*Task brief:* Where the string "apply" occurs in a line of the data below, that line should be copied.

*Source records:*
* * * *
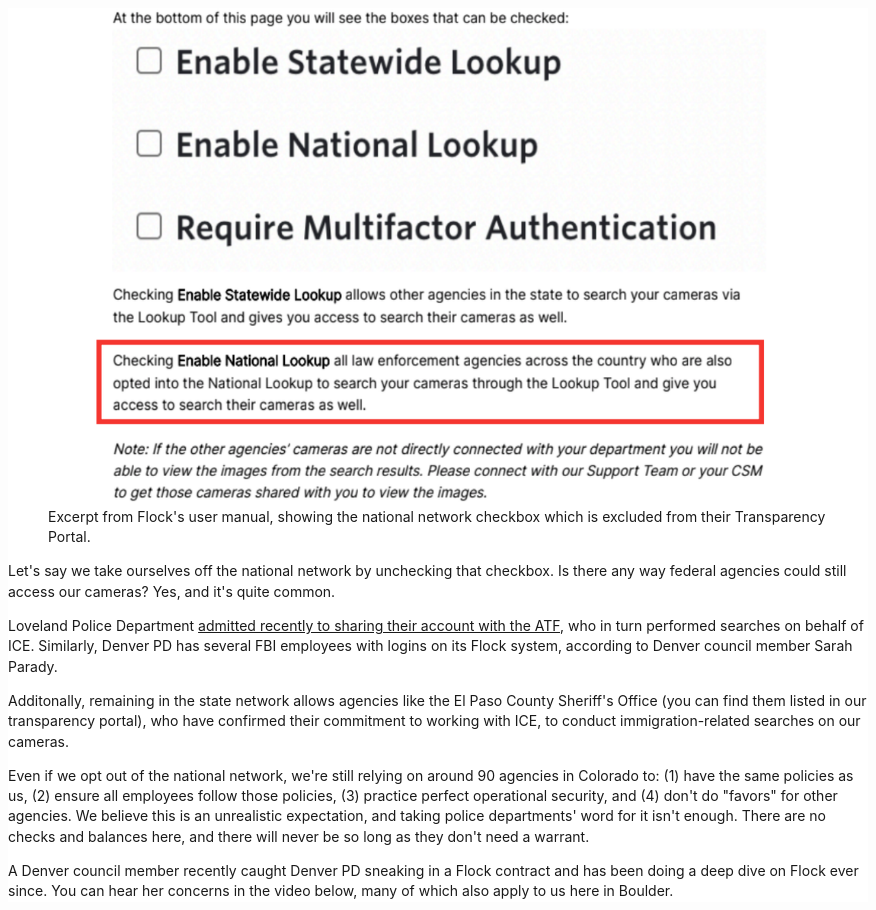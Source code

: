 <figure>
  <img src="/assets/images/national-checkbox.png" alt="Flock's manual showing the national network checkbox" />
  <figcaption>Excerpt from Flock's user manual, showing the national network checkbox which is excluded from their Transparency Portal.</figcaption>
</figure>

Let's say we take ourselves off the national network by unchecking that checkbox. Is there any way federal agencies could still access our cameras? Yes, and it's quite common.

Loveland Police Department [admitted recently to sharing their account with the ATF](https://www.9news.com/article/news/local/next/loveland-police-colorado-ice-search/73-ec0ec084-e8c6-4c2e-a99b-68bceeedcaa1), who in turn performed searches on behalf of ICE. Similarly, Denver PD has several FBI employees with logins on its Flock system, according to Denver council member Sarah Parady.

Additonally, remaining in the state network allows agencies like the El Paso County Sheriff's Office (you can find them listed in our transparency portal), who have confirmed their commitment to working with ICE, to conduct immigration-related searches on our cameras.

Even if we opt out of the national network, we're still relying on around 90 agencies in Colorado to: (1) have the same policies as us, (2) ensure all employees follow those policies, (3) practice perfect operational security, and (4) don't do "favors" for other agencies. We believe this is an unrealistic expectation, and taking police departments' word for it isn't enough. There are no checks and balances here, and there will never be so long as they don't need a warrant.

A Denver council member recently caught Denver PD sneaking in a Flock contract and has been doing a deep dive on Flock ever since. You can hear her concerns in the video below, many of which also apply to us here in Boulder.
* * * *
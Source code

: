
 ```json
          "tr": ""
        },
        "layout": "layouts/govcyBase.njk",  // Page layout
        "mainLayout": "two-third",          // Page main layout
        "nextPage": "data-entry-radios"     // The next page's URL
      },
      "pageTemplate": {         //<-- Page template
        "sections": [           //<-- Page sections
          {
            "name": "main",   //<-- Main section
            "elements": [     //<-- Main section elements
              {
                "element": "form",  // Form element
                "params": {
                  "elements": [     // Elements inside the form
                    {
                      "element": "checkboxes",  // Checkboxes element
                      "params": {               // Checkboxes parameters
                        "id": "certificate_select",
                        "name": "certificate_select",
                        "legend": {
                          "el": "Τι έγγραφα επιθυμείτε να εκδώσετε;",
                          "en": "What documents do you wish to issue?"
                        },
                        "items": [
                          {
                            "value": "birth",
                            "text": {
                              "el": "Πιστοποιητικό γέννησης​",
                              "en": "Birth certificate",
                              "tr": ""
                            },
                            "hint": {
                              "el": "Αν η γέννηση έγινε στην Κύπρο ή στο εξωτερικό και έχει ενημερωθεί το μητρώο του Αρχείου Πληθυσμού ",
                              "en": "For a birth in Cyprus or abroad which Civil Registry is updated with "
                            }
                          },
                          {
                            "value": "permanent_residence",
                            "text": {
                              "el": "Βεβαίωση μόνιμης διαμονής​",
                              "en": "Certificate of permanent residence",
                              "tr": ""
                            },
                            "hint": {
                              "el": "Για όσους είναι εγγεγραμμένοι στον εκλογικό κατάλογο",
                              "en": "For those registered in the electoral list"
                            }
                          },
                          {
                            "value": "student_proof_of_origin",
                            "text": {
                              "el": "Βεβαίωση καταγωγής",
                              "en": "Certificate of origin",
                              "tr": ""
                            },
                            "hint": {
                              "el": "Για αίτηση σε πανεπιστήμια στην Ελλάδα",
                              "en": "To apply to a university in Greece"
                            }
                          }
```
* * * *
*Answer to this problem:*
A Denver council member recently caught Denver PD sneaking in a Flock contract and has been doing a deep dive on Flock ever since. You can hear her concerns in the video below, many of which also apply to us here in Boulder.
                              "en": "To apply to a university in Greece"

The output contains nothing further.